• WHAT YOU WILL DO: Through the end of the data below, output every line exactly, beginning with the line that contains "[![Belgische Celebs Naakt".

Data items:
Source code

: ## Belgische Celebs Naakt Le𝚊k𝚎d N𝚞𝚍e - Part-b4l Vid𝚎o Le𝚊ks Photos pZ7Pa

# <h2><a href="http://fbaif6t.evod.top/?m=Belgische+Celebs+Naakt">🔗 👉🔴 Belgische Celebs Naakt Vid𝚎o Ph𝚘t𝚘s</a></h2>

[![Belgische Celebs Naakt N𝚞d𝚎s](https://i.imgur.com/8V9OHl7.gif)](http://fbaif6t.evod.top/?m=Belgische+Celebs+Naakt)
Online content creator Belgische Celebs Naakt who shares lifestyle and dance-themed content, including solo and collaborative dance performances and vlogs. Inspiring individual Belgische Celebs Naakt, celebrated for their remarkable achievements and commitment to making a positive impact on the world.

• FINAL ANSWER:
[![Belgische Celebs Naakt N𝚞d𝚎s](https://i.imgur.com/8V9OHl7.gif)](http://fbaif6t.evod.top/?m=Belgische+Celebs+Naakt)
Online content creator Belgische Celebs Naakt who shares lifestyle and dance-themed content, including solo and collaborative dance performances and vlogs. Inspiring individual Belgische Celebs Naakt, celebrated for their remarkable achievements and commitment to making a positive impact on the world.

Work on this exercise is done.